Zim miners reject 1:1 exchange rate


    HARARE- In a move that is likely to further impact negatively on the economy, miners who are the major generators of forex are demanding a fair value liquidation of their export proceeds paid in RTGS.

    Fair value liquidation refers to the conversion of forex receipts at prevailing unofficial but evident exchange rates.

    The market has priced the impact of exchange rate as seen through price increases notably for goods of import nature.

    General prices across a wider selection of goods notably of imports nature now show at least a 300% upsurge and this is largely in line with parallel exchange rates between the US dollar and the RTGS.

    Locally manufactured goods’ prices have also risen but at a much slower rate, as a knock on effect of USD surges and the complete economic circuit.

    In a state of the mining industry 2018 report, miners opined that FCA allocations for the industry should be reviewed in line with the actual $US costs that are obtaining on the market for inputs.

    Of the $3.01 billion generated through exports between January and September, mining contributed over 70% with the difference largely being attributed to agriculture whose anchor product Tobacco achieved a record out-turn.  Key mining exports remain gold and platinum.

    Gold saw a record performance at 30.2 tonnes in the 10 months period to October which is ahead of revised full year target. Its price has however been trending lower on global markets since January.

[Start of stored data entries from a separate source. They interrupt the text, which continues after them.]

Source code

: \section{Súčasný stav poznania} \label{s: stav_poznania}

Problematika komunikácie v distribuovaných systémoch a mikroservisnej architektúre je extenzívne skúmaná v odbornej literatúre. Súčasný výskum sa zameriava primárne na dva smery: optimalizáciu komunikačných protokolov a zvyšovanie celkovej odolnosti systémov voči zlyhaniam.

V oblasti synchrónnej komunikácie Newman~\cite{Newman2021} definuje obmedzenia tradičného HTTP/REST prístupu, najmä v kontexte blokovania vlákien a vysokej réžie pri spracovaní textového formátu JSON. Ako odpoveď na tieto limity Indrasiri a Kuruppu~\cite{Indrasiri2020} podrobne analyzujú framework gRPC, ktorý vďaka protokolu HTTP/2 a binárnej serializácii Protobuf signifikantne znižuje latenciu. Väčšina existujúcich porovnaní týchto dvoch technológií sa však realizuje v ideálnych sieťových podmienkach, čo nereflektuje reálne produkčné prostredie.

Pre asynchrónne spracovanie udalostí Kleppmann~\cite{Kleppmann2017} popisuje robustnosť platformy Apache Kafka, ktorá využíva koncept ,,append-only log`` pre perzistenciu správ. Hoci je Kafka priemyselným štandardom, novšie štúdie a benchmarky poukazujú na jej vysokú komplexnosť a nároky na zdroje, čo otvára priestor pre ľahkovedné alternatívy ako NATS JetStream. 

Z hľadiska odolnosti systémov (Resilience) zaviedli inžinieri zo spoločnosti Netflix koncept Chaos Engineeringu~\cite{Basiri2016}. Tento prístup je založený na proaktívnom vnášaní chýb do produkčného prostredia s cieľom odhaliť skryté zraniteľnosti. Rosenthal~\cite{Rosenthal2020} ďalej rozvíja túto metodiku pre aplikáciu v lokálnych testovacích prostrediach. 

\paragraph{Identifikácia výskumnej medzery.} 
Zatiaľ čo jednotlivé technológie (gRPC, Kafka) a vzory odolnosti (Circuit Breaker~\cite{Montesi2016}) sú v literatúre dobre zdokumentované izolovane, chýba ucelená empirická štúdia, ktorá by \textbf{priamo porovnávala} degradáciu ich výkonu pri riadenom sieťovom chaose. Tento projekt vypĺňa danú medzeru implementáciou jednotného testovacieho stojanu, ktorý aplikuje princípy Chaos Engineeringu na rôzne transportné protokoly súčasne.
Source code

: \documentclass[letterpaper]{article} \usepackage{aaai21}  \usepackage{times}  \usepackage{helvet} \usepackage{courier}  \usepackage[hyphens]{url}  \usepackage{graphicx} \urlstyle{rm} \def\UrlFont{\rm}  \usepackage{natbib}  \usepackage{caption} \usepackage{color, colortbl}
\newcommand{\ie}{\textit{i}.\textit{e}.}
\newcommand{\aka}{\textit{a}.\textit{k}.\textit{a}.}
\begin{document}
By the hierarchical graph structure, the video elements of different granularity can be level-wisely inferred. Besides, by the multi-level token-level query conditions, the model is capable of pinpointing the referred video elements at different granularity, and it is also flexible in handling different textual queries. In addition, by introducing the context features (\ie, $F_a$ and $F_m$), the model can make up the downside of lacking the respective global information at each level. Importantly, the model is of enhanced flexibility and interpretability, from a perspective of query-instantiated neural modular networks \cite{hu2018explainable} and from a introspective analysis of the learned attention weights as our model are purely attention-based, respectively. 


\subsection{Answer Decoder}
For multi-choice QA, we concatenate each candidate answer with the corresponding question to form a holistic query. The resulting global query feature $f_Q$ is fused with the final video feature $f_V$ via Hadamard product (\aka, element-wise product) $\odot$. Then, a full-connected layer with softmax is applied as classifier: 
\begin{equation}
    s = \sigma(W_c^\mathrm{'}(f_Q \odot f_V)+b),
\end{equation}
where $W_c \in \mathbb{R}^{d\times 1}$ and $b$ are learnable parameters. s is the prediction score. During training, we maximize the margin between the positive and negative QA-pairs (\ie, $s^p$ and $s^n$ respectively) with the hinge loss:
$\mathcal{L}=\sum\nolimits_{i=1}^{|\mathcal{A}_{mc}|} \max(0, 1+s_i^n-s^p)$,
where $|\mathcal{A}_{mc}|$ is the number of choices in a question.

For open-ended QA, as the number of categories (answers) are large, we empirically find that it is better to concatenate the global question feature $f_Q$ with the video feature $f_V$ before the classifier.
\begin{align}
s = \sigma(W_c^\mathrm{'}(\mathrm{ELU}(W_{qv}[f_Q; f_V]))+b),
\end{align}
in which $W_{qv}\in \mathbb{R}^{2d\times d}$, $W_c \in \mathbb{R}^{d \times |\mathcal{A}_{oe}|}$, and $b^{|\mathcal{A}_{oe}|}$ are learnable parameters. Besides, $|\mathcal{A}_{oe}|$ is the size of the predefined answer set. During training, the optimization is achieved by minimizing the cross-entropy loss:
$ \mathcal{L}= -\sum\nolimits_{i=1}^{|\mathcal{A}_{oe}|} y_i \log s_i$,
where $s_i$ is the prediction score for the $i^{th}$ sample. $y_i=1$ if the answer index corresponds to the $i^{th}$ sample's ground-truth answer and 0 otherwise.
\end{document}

    Zimbabwe has earned over $1 billion in gold receipts between January and September 2018 and this has largely been from small scale miners. The country is reported to have potential of producing up to 50 tones of gold per annum.

    Government however allows for retention of forex receipts of up to 70% by miners in gold, chrome and platinum.  Despite this allowance a number of the mining producers have not been able to access the 70% and in a recent case Rio Zim which is the largest listed gold said it is downing tools due its failure to access its forex from RBZ.

    Rio Zim said it has only accessed 15% of its forex receipts since 2016 which is grossly below the allowed 70% hence its failure to service debts and retool.  The miner has since resumed operations at its 3 mines following an escalated engagement with RBZ.

    Given the shifting contribution in favour of small scale miners, it is alleged that primary miners are understating production numbers driven by the motive to preserve value.